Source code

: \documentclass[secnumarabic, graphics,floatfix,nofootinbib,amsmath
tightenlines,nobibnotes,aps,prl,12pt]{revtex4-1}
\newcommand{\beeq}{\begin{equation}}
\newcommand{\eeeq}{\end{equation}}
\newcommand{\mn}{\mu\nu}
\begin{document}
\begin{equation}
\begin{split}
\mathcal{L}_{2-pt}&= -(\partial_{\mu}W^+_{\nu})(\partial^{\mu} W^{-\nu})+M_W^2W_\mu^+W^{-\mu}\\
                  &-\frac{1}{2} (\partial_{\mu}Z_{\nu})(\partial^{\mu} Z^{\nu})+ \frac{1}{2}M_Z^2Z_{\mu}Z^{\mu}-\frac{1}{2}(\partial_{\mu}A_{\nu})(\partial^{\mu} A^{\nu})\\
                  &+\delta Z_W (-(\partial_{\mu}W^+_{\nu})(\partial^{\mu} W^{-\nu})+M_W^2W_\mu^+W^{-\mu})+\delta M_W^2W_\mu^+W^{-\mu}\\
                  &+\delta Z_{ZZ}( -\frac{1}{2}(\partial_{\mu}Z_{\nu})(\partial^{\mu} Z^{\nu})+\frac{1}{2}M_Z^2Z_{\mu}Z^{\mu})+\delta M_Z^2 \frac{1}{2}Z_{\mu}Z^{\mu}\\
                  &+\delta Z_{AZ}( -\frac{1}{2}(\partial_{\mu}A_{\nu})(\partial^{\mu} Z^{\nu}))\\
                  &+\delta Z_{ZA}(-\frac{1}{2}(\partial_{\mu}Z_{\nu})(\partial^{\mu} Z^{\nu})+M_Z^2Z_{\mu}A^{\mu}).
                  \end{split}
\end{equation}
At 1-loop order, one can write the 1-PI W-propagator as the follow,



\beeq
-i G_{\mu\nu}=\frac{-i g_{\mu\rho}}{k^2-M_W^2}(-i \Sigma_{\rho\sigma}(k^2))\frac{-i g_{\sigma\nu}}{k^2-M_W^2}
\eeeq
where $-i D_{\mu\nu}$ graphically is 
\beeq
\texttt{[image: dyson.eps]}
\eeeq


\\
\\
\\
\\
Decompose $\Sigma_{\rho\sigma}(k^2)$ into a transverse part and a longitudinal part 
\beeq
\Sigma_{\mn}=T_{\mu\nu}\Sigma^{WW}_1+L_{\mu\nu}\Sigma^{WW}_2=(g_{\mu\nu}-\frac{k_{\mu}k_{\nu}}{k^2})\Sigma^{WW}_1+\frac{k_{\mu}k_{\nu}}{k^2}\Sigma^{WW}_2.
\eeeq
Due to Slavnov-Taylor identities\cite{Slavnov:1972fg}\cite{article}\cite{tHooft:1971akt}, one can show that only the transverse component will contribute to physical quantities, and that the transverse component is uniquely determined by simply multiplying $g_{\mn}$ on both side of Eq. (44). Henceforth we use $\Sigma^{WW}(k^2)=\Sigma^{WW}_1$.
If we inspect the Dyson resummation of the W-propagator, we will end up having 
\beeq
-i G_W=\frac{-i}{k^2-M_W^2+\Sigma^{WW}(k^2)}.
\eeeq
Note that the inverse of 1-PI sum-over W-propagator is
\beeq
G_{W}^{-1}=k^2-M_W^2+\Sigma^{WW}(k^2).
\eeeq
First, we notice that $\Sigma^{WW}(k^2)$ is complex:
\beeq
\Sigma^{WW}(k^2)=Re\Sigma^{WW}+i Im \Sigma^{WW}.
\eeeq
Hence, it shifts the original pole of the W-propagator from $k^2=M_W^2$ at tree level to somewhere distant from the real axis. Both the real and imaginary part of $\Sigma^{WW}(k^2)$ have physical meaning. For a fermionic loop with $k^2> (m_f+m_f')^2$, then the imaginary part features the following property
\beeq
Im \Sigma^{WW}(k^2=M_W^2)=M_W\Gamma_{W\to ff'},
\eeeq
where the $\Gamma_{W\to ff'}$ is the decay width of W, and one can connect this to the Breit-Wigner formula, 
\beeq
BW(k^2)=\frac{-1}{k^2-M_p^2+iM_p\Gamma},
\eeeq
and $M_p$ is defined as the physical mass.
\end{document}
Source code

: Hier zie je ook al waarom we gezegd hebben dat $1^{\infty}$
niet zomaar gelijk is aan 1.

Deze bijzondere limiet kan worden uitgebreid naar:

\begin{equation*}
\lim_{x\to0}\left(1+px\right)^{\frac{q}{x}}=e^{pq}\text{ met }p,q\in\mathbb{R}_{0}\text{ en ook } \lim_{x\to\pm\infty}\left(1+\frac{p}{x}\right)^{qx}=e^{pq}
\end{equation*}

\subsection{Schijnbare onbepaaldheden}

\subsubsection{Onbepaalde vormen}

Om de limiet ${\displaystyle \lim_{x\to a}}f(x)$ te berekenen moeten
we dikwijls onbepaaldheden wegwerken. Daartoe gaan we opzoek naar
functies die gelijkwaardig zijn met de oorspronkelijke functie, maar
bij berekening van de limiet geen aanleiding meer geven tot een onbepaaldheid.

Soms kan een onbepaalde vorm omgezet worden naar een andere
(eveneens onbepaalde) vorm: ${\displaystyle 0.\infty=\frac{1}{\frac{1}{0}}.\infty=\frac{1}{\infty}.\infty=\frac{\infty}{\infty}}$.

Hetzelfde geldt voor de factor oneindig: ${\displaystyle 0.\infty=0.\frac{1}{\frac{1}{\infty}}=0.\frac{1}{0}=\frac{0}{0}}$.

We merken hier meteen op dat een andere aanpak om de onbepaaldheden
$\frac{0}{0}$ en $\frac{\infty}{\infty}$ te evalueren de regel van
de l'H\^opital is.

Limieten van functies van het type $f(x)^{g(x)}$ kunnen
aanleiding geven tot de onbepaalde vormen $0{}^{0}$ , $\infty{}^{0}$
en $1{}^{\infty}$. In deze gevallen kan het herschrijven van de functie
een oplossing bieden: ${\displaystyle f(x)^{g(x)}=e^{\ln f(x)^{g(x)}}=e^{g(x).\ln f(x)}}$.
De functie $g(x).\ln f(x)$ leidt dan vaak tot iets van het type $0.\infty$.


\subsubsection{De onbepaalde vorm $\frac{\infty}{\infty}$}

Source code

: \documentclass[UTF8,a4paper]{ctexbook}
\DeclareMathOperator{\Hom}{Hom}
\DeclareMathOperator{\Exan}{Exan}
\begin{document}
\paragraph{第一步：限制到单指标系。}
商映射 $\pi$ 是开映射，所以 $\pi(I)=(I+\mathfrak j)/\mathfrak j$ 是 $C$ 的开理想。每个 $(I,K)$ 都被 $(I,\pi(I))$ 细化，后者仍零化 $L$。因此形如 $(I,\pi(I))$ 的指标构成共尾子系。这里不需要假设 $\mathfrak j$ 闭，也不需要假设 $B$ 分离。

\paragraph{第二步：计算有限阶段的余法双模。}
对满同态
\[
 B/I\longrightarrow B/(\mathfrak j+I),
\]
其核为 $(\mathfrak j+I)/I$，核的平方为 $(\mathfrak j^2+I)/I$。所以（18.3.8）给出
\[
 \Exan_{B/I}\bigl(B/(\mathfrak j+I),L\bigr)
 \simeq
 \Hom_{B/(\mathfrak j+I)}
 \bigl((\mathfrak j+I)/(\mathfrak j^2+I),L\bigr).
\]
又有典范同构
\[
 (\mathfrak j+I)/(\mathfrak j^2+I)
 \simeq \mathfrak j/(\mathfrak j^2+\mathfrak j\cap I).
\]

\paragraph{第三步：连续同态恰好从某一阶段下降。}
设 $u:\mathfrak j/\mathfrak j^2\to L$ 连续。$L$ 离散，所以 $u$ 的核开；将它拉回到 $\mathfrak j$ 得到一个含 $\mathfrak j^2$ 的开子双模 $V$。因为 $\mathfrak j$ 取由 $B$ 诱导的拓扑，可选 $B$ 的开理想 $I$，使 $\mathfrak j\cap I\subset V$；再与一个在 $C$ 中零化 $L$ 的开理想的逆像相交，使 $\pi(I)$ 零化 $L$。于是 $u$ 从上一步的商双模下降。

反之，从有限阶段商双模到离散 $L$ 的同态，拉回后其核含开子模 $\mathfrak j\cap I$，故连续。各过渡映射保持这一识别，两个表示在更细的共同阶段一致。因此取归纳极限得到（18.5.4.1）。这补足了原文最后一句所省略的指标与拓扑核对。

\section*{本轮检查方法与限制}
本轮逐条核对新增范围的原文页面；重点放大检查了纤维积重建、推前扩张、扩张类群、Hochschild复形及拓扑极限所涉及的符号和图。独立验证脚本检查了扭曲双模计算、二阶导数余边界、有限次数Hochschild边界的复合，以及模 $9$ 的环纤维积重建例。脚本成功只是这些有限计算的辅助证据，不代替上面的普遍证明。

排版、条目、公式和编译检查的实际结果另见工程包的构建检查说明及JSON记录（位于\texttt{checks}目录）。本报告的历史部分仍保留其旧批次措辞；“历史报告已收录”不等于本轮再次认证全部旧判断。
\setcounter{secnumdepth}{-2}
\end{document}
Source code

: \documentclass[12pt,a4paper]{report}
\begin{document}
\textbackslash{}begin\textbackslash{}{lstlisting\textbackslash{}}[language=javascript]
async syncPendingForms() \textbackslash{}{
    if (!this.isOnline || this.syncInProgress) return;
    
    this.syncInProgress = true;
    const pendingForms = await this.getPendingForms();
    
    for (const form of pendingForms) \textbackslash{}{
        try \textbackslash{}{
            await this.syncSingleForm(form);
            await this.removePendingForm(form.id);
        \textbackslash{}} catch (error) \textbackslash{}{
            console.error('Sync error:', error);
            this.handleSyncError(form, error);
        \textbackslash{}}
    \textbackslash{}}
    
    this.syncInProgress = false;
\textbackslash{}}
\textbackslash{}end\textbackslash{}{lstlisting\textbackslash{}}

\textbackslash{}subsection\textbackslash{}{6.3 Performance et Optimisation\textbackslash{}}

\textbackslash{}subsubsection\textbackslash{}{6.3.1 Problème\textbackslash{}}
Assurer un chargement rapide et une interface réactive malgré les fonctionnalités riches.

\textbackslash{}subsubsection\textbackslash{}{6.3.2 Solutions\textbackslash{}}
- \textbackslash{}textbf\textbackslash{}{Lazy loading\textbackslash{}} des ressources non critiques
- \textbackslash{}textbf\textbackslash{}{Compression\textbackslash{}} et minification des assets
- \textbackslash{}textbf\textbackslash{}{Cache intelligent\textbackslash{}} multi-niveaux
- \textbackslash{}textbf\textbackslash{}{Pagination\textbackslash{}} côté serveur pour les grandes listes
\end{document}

What you have to do: When a line above contains the string "naar", copy that line.

Expected answer:
Deze bijzondere limiet kan worden uitgebreid naar:
we dikwijls onbepaaldheden wegwerken. Daartoe gaan we opzoek naar
Soms kan een onbepaalde vorm omgezet worden naar een andere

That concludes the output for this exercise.